Highlights & Insights¶
- The simple change of "replacing short connections with long connections" has far-reaching effects—automatic compression, robustness, and reduced forgetting.
- The DG/FG ratio analysis provides a clear framework for understanding the compression mechanism.
- Adaptive depth is the most valuable property—search-free architectural efficiency is highly significant for real-world deployment.
Limitations & Future Work¶
- Training time is approximately 2× that of ResNet (700 vs. 300 epochs).
- Validation is limited to small- and medium-scale models—billion-parameter regimes have not been tested.
- No theoretical guarantee that compression is always optimal.
- The truncation depth at inference still requires manual determination.
Related Work & Insights¶
- vs. ResNet: A simple substitution of short residual connections with long forward connections, yet the effect is fundamentally different.
- vs. LayerDrop: LayerDrop requires an explicit pruning strategy; ACN compresses automatically.
- vs.

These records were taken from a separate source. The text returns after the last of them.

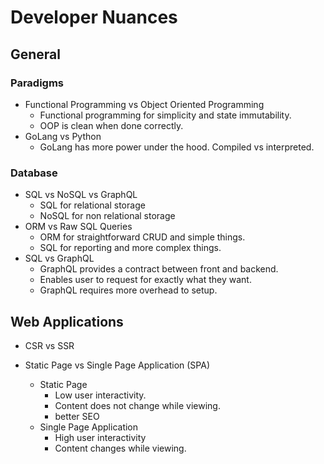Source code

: # Developer Nuances

## General

### Paradigms

- Functional Programming vs Object Oriented Programming
  - Functional programming for simplicity and state immutability.
  - OOP is clean when done correctly.
- GoLang vs Python
  - GoLang has more power under the hood. Compiled vs interpreted.

### Database

- SQL vs NoSQL vs GraphQL
  - SQL for relational storage
  - NoSQL for non relational storage
- ORM vs Raw SQL Queries
  - ORM for straightforward CRUD and simple things.
  - SQL for reporting and more complex things.
- SQL vs GraphQL
  - GraphQL provides a contract between front and backend.
  - Enables user to request for exactly what they want.
  - GraphQL requires more overhead to setup.

## Web Applications

- CSR vs SSR
- Static Page vs Single Page Application (SPA)

  - Static Page
    - Low user interactivity.
    - Content does not change while viewing.
    - better SEO
  - Single Page Application
    - High user interactivity
    - Content changes while viewing.
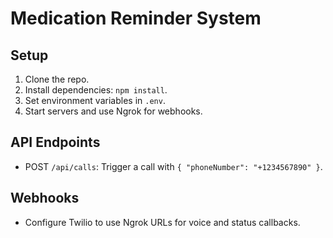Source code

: 
# Medication Reminder System

## Setup
1. Clone the repo.
2. Install dependencies: `npm install`.
3. Set environment variables in `.env`.
4. Start servers and use Ngrok for webhooks.

## API Endpoints
- POST `/api/calls`: Trigger a call with `{ "phoneNumber": "+1234567890" }`.

## Webhooks
- Configure Twilio to use Ngrok URLs for voice and status callbacks.
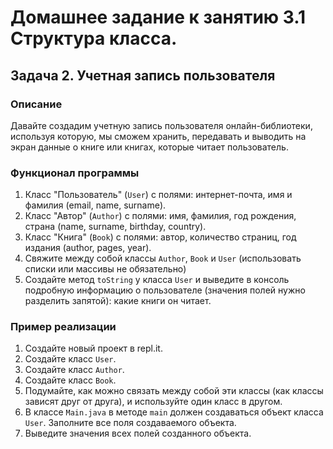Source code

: # Домашнее задание к занятию 3.1 Структура класса.
## Задача 2. Учетная запись пользователя

### Описание
Давайте создадим учетную запись пользователя онлайн-библиотеки, используя которую, мы сможем хранить, передавать и выводить на экран данные о книге или книгах, которые читает пользователь.

### Функционал программы
1. Класс "Пользователь" (`User`) с полями: интернет-почта, имя и фамилия (email, name, surname).
2. Класс "Автор" (`Author`) c полями:  имя, фамилия, год рождения, страна (name, surname, birthday, country).
3. Класс "Книга" (`Book`) с полями: автор, количество страниц, год издания (author, pages, year).
4. Свяжите между собой классы `Author`, `Book` и `User` (использовать списки или массивы не обязательно)
6. Создайте метод `toString` у класса `User` и выведите в консоль подробную информацию о пользователе (значения полей нужно разделить запятой): какие книги он читает.

### Пример реализации
1. Создайте новый проект в repl.it.
2. Создайте класс `User`.
3. Создайте класс `Author`.
4. Создайте класс `Book`.
5. Подумайте, как можно связать между собой эти классы (как классы зависят друг от друга), и используйте один класс в другом.
6. В классе `Main.java` в методе `main` должен создаваться объект класса `User`. Заполните все поля создаваемого объекта.
7. Выведите значения всех полей созданного объекта.
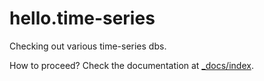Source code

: # hello.time-series

Checking out various time-series dbs.

How to proceed? Check the documentation at [_docs/index](_docs/index).
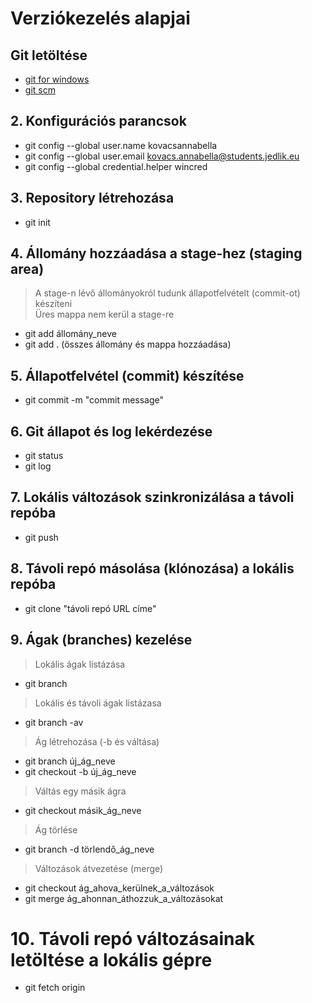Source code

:   # Verziókezelés alapjai
  ## Git letöltése
 - [git for windows](https://gitforwindows.org/)
 - [git scm](https://git-scm.com/)
  ## 2. Konfigurációs parancsok
 - git config --global user.name kovacsannabella
 - git config --global user.email kovacs.annabella@students.jedlik.eu
 - git config --global credential.helper wincred
  ## 3. Repository létrehozása
 - git init
  ## 4. Állomány hozzáadása a stage-hez (staging area)
  > A stage-n lévő állományokról tudunk állapotfelvételt (commit-ot) készíteni  
  > Üres mappa nem kerül a stage-re
 - git add állomány_neve
 - git add . (összes állomány és mappa hozzáadása)
  ## 5. Állapotfelvétel (commit) készítése
 - git commit -m "commit message"
  ## 6. Git állapot és log lekérdezése
  - git status
  - git log
  ## 7. Lokális változások szinkronizálása a távoli repóba
  - git push
  ## 8. Távoli repó másolása (klónozása) a lokális repóba
  - git clone "távoli repó URL címe"
  ## 9. Ágak (branches) kezelése
  > Lokális ágak listázása
  - git branch
  > Lokális és távoli ágak listázasa
  - git branch -av
  > Ág létrehozása (-b és váltása)
  - git branch új_ág_neve
  - git checkout -b új_ág_neve
  > Váltás egy másik ágra
  - git checkout másik_ág_neve
  > Ág törlése
  - git branch -d törlendő_ág_neve
  > Változások átvezetése (merge)
  - git checkout ág_ahova_kerülnek_a_változások
  - git merge ág_ahonnan_áthozzuk_a_változásokat
  # 10. Távoli repó változásainak letöltése a lokális gépre
  - git fetch origin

DenseNet: DenseNet connects each layer to all subsequent layers (forward + lateral); ACN connects only to the output (simpler).
Rating¶
- Novelty: ⭐⭐⭐⭐⭐ An elegant work in which a simple architectural change produces far-reaching impact.
- Experimental Thoroughness: ⭐⭐⭐⭐ MLP-Mixer + ViT + BERT evaluated across robustness, continual learning, and transfer learning dimensions.
- Writing Quality: ⭐⭐⭐⭐ The DG/FG analysis is intuitive and accessible.
- Value: ⭐⭐⭐⭐⭐ Reframes the understanding of residual connections and establishes a new paradigm for automatic compression.